*** EXTRACTED DATA Section Begins ***
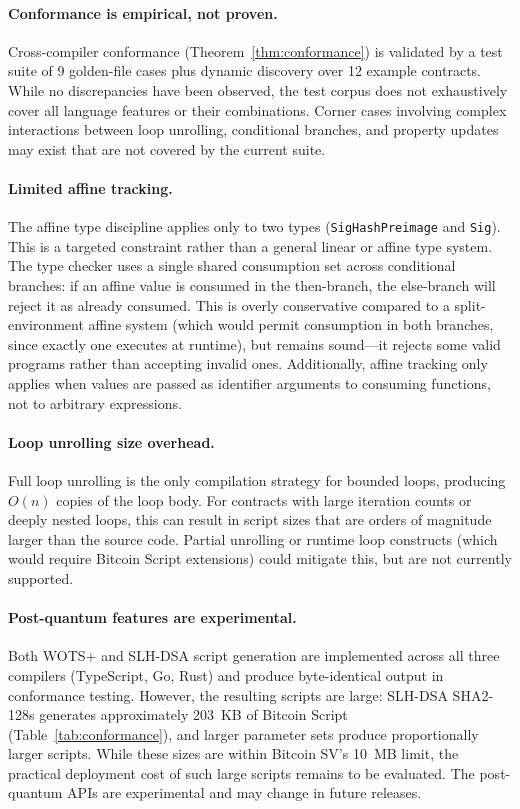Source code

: \documentclass[11pt,a4paper]{article}
\begin{document}
\paragraph{Conformance is empirical, not proven.}
Cross-compiler conformance (Theorem~\ref{thm:conformance}) is validated
by a test suite of 9 golden-file cases plus dynamic discovery over 12
example contracts. While no discrepancies have been observed, the test
corpus does not exhaustively cover all language features or their
combinations. Corner cases involving complex interactions between loop
unrolling, conditional branches, and property updates may exist that
are not covered by the current suite.

\paragraph{Limited affine tracking.}
The affine type discipline applies only to two types
(\texttt{SigHashPreimage} and \texttt{Sig}). This is a targeted
constraint rather than a general linear or affine type system. The
type checker uses a single shared consumption set across conditional
branches: if an affine value is consumed in the then-branch, the
else-branch will reject it as already consumed. This is overly
conservative compared to a split-environment affine system (which would
permit consumption in both branches, since exactly one executes at
runtime), but remains sound---it rejects some valid programs rather than
accepting invalid ones. Additionally, affine tracking only applies when
values are passed as identifier arguments to consuming functions, not
to arbitrary expressions.

\paragraph{Loop unrolling size overhead.}
Full loop unrolling is the only compilation strategy for bounded loops,
producing $O(n)$ copies of the loop body. For contracts with large
iteration counts or deeply nested loops, this can result in script sizes
that are orders of magnitude larger than the source code. Partial
unrolling or runtime loop constructs (which would require Bitcoin Script
extensions) could mitigate this, but are not currently supported.

\paragraph{Post-quantum features are experimental.}
Both WOTS+ and SLH-DSA script generation are implemented across all three
compilers (TypeScript, Go, Rust) and produce byte-identical output in
conformance testing. However, the resulting scripts are large:
SLH-DSA SHA2-128s generates approximately 203~KB of Bitcoin Script
(Table~\ref{tab:conformance}), and larger parameter sets produce
proportionally larger scripts. While these sizes are within Bitcoin SV's
10~MB limit, the practical deployment cost of such large scripts remains
to be evaluated. The post-quantum APIs are experimental and may change in
future releases.
\end{document}
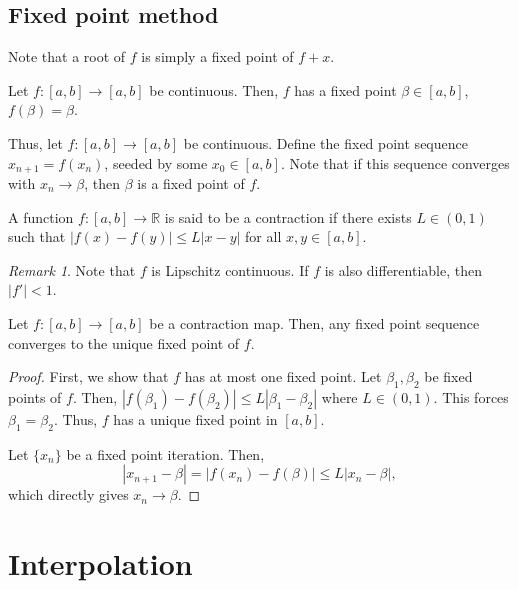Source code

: \documentclass[11pt]{article}
\newcommand{\R}{\mathbb{R}}
\theoremstyle{definition}
\theoremstyle{remark}
\newtheorem*{remark}{Remark}
\numberwithin{equation}{section}
\begin{document}
    \subsection{Fixed point method}
    Note that a root of $f$ is simply a fixed point of $f + x$.

    \begin{theorem}
        Let $f\colon [a, b] \to [a, b]$ be continuous. Then, $f$ has a fixed point
        $\beta \in [a, b]$, $f(\beta) = \beta$.
    \end{theorem}
    
    Thus, let $f\colon [a, b] \to [a, b]$ be continuous. Define the fixed point
    sequence $x_{n + 1} = f(x_n)$, seeded by some $x_0 \in [a, b]$. Note that if this
    sequence converges with $x_n \to \beta$, then $\beta$ is a fixed point of $f$.

    \begin{definition}
        A function $f\colon [a, b] \to \R$ is said to be a contraction if there
        exists $L \in (0, 1)$ such that $|f(x) - f(y)| \leq L|x - y|$ for all $x,
        y\in [a, b]$.
        \begin{remark}
            Note that $f$ is Lipschitz continuous. If $f$ is also differentiable,
            then $|f'| < 1$.
        \end{remark}
    \end{definition}
    
    \begin{theorem}
        Let $f\colon [a, b] \to [a, b]$ be a contraction map. Then, any fixed point
        sequence converges to the unique fixed point of $f$.
    \end{theorem}
    \begin{proof}
        First, we show that $f$ has at most one fixed point. Let $\beta_1, \beta_2$
        be fixed points of $f$. Then, $|f(\beta_1) - f(\beta_2)| \leq L|\beta_1 -
        \beta_2|$ where $L \in (0, 1)$. This forces $\beta_1 = \beta_2$. Thus, $f$
        has a unique fixed point in $[a, b]$.

        Let $\{x_n\}$ be a fixed point iteration. Then, \[
            |x_{n + 1} - \beta| = |f(x_n) - f(\beta)| \leq L |x_n - \beta|,
        \] which directly gives $x_n \to \beta$.
    \end{proof}


    \section{Interpolation}
\end{document}
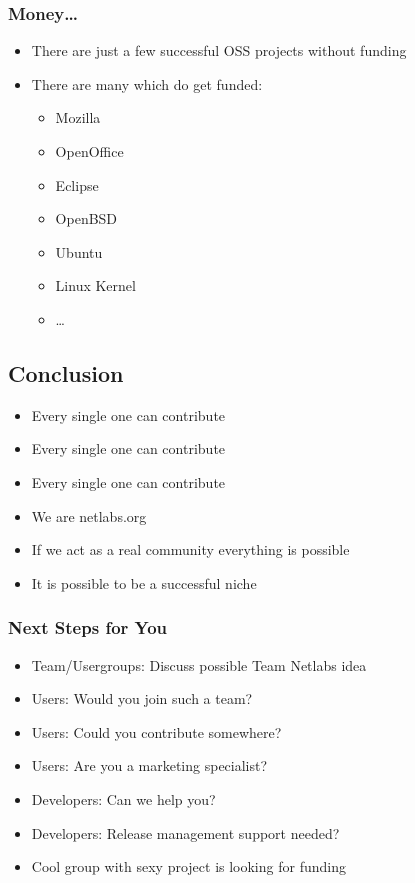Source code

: \documentclass{beamer}
\begin{document}
\begin{frame}
\frametitle{Money\ldots}
\begin{itemize}[<+->]
  \item There are just a few successful OSS projects without funding
  \item There are many which do get funded:
  \begin{itemize}[<+->]
    \item Mozilla
    \item OpenOffice
    \item Eclipse
    \item OpenBSD
    \item Ubuntu
    \item Linux Kernel
    \item \ldots
  \end{itemize}
\end{itemize}
\end{frame}

\subsection{Conclusion}
\begin{frame}
\begin{itemize}[<+->]
  \item Every single one can contribute
  \item Every single one can contribute
  \item Every single one can contribute
  \item We are netlabs.org
  \item If we act as a real community everything is possible
  \item It is possible to be a successful niche
\end{itemize}
\end{frame}

\begin{frame}
\frametitle{Next Steps for You}
\begin{itemize}[<+->]
  \item Team/Usergroups: Discuss possible Team Netlabs idea
  \item Users: Would you join such a team?
  \item Users: Could you contribute somewhere?
  \item Users: Are you a marketing specialist?
  \item Developers: Can we help you?
  \item Developers: Release management support needed?
  \item Cool group with sexy project is looking for funding \texttrademark
\end{itemize}
\end{frame}
\end{document}
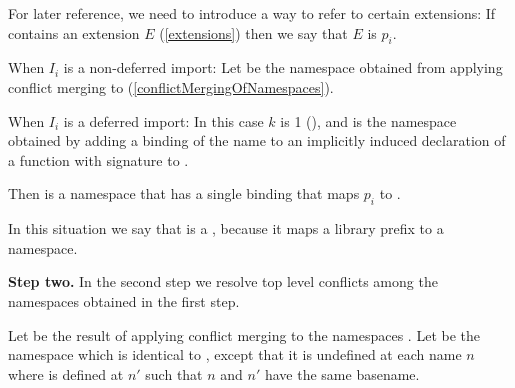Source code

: \documentclass[makeidx]{article}
\begin{document}
{\LMHash{}%
For later reference, we need to introduce a way to refer to certain extensions:
If  contains an extension $E$
(\ref{extensions})
then we say that $E$ is
$p_i$.

\LMHash{}%
When $I_i$ is a non-deferred import:
Let  be the namespace obtained from applying
conflict merging to
(\ref{conflictMergingOfNamespaces}).

\LMHash{}%
When $I_i$ is a deferred import:
In this case $k$ is 1
(),
and  is the namespace obtained by
adding a binding of the name 
to an implicitly induced declaration of a function with signature
to .

\LMHash{}%
Then  is a namespace that has
a single binding that maps $p_i$ to .

\LMHash{}%
In this situation we say that  is a
,
because it maps a library prefix to a namespace.

\EndCase

\LMHash{}%
{\bf Step two.}
In the second step we resolve top level conflicts
among the namespaces obtained in the first step.

\LMHash{}%
Let  be the result of applying
conflict merging to the namespaces
.
Let 
be the namespace which is identical to ,
except that it is undefined at each name $n$ where
 is defined at $n'$
such that $n$ and $n'$ have the same basename.

}
\end{document}
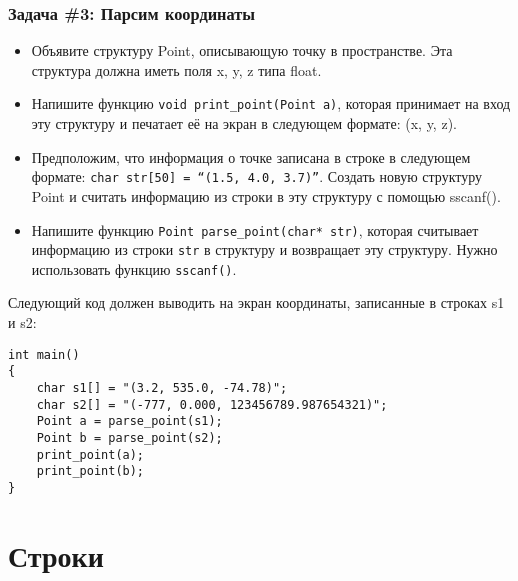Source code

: \documentclass{article}
\begin{document}
\subsubsection*{\Squarepipe \quad Задача \#3: Парсим координаты}
\begin{itemize}
\item Объявите структуру Point, описывающую точку в пространстве. Эта структура должна иметь поля x, y, z типа float. 
\item Напишите функцию \texttt{void print\_point(Point a)}, которая принимает на вход эту структуру и печатает её на экран в следующем формате: (x, y, z).
\item Предположим, что информация о точке записана в строке в следующем формате: \texttt{char str[50] = ``(1.5, 4.0, 3.7)''}. Создать новую структуру Point и считать информацию из строки в эту структуру с помощью sscanf().
\item Напишите функцию \texttt{Point parse\_point(char* str)}, которая считывает информацию из строки \texttt{str} в структуру и возвращает эту структуру. Нужно использовать функцию \texttt{sscanf()}.
\end{itemize}
Следующий код должен выводить на экран координаты, записанные в строках s1 и s2:
\begin{lstlisting}
int main()
{
    char s1[] = "(3.2, 535.0, -74.78)";
    char s2[] = "(-777, 0.000, 123456789.987654321)";
    Point a = parse_point(s1);
    Point b = parse_point(s2);
    print_point(a);
    print_point(b);
}
\end{lstlisting}
\newpage
\section*{Строки}
\end{document}
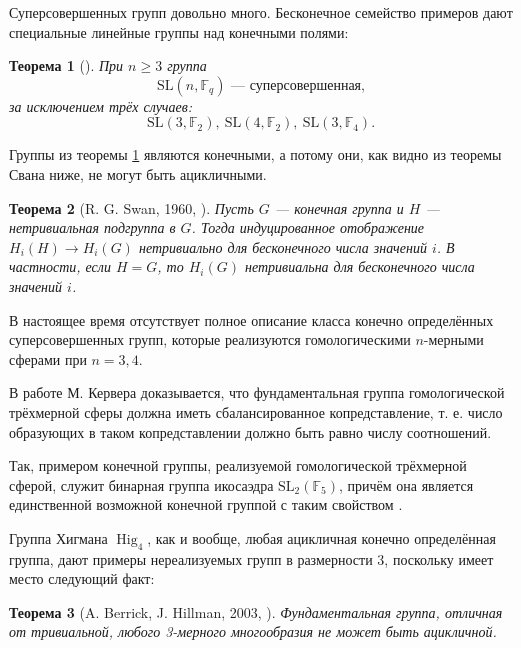 \documentclass[14pt, dvipsnames, twoside]{extarticle}
\newtheorem{theorem}{Теорема}
\theoremstyle{definition}
\theoremstyle{remark}
\DeclareMathOperator{\Hig}{\mathrm{Hig}}
\begin{document}
Суперсовершенных групп довольно много. Бесконечное семейство примеров дают специальные линейные группы над конечными полями:

\begin{theorem}[\cite{Milnor}]\label{Milnor}
При $n\geqslant 3$ группа $$\mathrm{SL}(n, \mathbb{F}_q)\text{ --- суперсовершенная,}$$ за исключением трёх случаев: $$\mathrm{SL}(3, \mathbb{F}_2),\ \mathrm{SL}(4, \mathbb{F}_2), \ \mathrm{SL}(3, \mathbb{F}_4).$$
\end{theorem} 


Группы из теоремы \ref{Milnor} являются конечными, а потому они, как видно из теоремы Свана ниже, не могут быть ацикличными. 

\begin{theorem}[R. G. Swan, 1960, \cite{Swan}]\label{Swan}
Пусть $G$ --- конечная группа и $H$ --- нетривиальная подгруппа в $G$. Тогда индуцированное отображение $H_i(H)\to H_i(G)$ нетривиально для бесконечного числа значений $i$. В частности, если $H = G$, то $H_i(G)$ нетривиальна для бесконечного числа значений $i$. 
\end{theorem}

В настоящее время отсутствует полное описание класса конечно определённых суперсовершенных групп, которые реализуются гомологическими $n$-мерными сферами при $n = 3, 4$. 

В работе М. Кервера доказывается, что фундаментальная группа гомологической трёхмерной сферы должна иметь сбалансированное копредставление, т. е. число образующих в таком копредставлении должно быть равно числу соотношений. 

Так, примером конечной группы, реализуемой гомологической трёхмерной сферой, служит бинарная группа икосаэдра $\mathrm{SL}_2(\mathbb{F}_5)$, причём она является единственной возможной конечной группой с таким свойством \cite{Kervaire}. 

Группа Хигмана $\Hig_4$, как и вообще, любая ацикличная конечно определённая группа, дают примеры нереализуемых групп в размерности 3, поскольку имеет место следующий факт:

\begin{theorem}[A. Berrick, J. Hillman, 2003, \cite{BerrickHillman}]
Фундаментальная группа, отличная от тривиальной, любого 3-мерного многообразия не может быть ацикличной.
\end{theorem}
\end{document}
*** EXTRACTED DATA Section Ends ***
Each line from the start of the entries above through the line with "is a targeted" should be duplicated exactly, leaving out the pictures.

▶ [EXERCISE OUTPUT]
Source code

: \documentclass[11pt,a4paper]{article}
\begin{document}
\paragraph{Conformance is empirical, not proven.}
Cross-compiler conformance (Theorem~\ref{thm:conformance}) is validated
by a test suite of 9 golden-file cases plus dynamic discovery over 12
example contracts. While no discrepancies have been observed, the test
corpus does not exhaustively cover all language features or their
combinations. Corner cases involving complex interactions between loop
unrolling, conditional branches, and property updates may exist that
are not covered by the current suite.

\paragraph{Limited affine tracking.}
The affine type discipline applies only to two types
(\texttt{SigHashPreimage} and \texttt{Sig}). This is a targeted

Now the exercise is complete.